Task objective:
Every line in the entries that holds "method" should be identified and copied.

Data section:
+++
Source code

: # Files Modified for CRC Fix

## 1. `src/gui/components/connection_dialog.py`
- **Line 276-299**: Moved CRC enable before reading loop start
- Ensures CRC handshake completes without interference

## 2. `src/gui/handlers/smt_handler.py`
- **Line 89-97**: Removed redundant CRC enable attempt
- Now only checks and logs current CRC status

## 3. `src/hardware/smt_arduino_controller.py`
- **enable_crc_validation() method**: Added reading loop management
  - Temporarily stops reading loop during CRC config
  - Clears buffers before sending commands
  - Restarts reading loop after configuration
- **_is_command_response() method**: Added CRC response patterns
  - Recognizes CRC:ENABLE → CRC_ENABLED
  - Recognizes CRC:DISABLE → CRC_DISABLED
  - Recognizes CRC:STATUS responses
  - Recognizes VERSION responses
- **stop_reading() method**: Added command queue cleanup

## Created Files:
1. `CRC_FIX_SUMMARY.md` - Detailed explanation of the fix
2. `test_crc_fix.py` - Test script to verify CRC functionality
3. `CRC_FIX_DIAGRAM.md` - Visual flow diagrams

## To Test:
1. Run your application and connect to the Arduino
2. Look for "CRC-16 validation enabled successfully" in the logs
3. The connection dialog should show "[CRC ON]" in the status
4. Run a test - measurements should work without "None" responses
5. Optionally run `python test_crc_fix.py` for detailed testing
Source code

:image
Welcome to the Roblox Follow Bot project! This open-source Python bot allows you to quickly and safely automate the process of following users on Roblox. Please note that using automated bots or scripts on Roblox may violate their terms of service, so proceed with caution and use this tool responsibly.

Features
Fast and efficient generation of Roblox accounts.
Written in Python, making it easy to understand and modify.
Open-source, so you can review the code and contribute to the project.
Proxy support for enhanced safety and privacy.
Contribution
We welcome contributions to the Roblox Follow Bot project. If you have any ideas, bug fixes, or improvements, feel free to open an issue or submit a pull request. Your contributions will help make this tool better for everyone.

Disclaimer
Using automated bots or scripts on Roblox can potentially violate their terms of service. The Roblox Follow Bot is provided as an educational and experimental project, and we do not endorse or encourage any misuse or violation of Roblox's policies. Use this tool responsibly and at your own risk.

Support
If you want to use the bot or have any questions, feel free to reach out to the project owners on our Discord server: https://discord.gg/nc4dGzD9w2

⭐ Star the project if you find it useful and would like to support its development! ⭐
+++
Reply:
- **enable_crc_validation() method**: Added reading loop management
- **_is_command_response() method**: Added CRC response patterns
- **stop_reading() method**: Added command queue cleanup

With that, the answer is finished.